But that's a tall order when experts believe Illinois is one of the most corrupt states in America and back-to-back governors go to prison.

Blagojevich will be behind bars while his predecessor, former Gov. George Ryan, is still finishing his 6 1/2-year sentence. Will a hefty 14-year term for Blagojevich be a deterrent?

"If there's a public official out there thinking of committing a crime, boy, they outta be thinking twice," Fitzgerald said Wednesday following the sentencing. After Blagojevich's first trial, which ended in a deadlocked jury on all charges but one, Fitzgerald ordered him retried.

"As Judge Zagel put it, 'When a governor goes bad, the fabric of Illinois is tor,' " Fitzgerald said. "We've had too much fabric torn in Illinois. In any state it would be awful if two governors were convicted in a century, yet we've seen it happen twice in the last five years."

On the corruption scorecard, Illinois has seen more than 1,000 public officials and businessmen convicted of political corruption since 1971. They include 30 Chicago aldermen and four of the eight last governors.

Though Illinois seems like the worst, that dubious honor goes to Florida with the highest number of guilty officials.
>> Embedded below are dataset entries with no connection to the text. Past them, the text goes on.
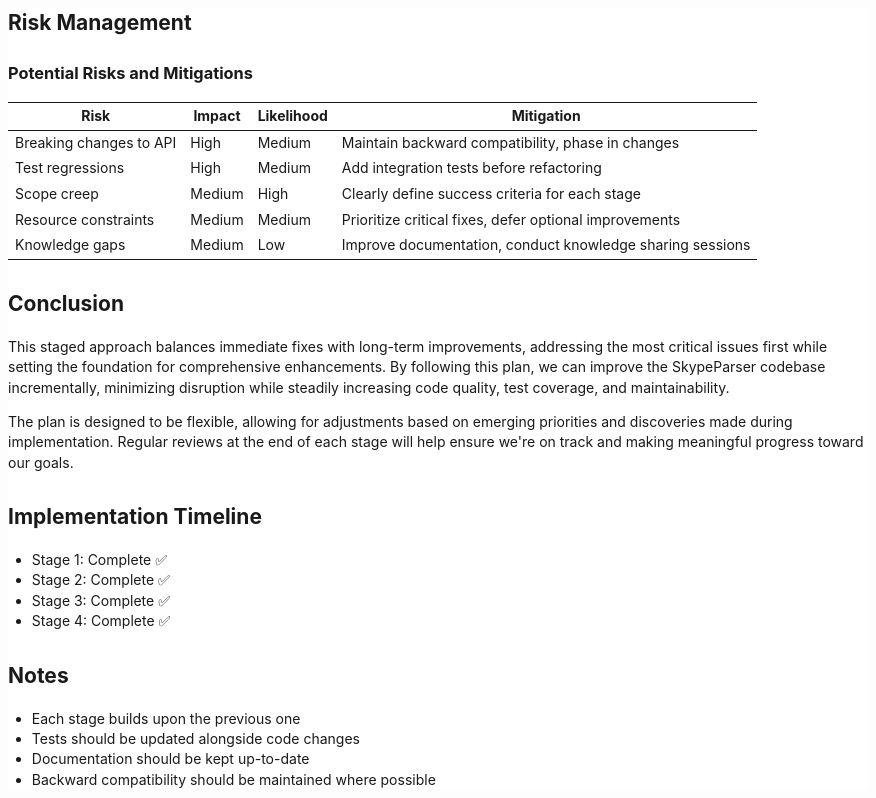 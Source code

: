## Risk Management

### Potential Risks and Mitigations

| Risk | Impact | Likelihood | Mitigation |
|------|--------|------------|------------|
| Breaking changes to API | High | Medium | Maintain backward compatibility, phase in changes |
| Test regressions | High | Medium | Add integration tests before refactoring |
| Scope creep | Medium | High | Clearly define success criteria for each stage |
| Resource constraints | Medium | Medium | Prioritize critical fixes, defer optional improvements |
| Knowledge gaps | Medium | Low | Improve documentation, conduct knowledge sharing sessions |

## Conclusion

This staged approach balances immediate fixes with long-term improvements, addressing the most critical issues first while setting the foundation for comprehensive enhancements. By following this plan, we can improve the SkypeParser codebase incrementally, minimizing disruption while steadily increasing code quality, test coverage, and maintainability.

The plan is designed to be flexible, allowing for adjustments based on emerging priorities and discoveries made during implementation. Regular reviews at the end of each stage will help ensure we're on track and making meaningful progress toward our goals.

## Implementation Timeline

- Stage 1: Complete ✅
- Stage 2: Complete ✅
- Stage 3: Complete ✅
- Stage 4: Complete ✅

## Notes

- Each stage builds upon the previous one
- Tests should be updated alongside code changes
- Documentation should be kept up-to-date
- Backward compatibility should be maintained where possible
If you measure convicted politicians per number of constituents, North Dakota takes the prize. On the flip side, Nebraska can say government is running as it should with the fewest guilty officials.

"The bottom line is the voters, myself, everybody needs to be more diligent about who in the heck we elect to these offices," said Sen. Kirk Dillard.

"I hope we don't have this ever again," said current Gov. Pat Quinn. "It's been an ordeal. And today's the final chapter of this ordeal. It began on Dec. 9, 2008."

Since that 2008 date, lawmakers have taken a few steps toward limiting campaign contributions, but the damage done by Blagojevich likely won't disappear overnight.

"We have more work to do," Quinn said.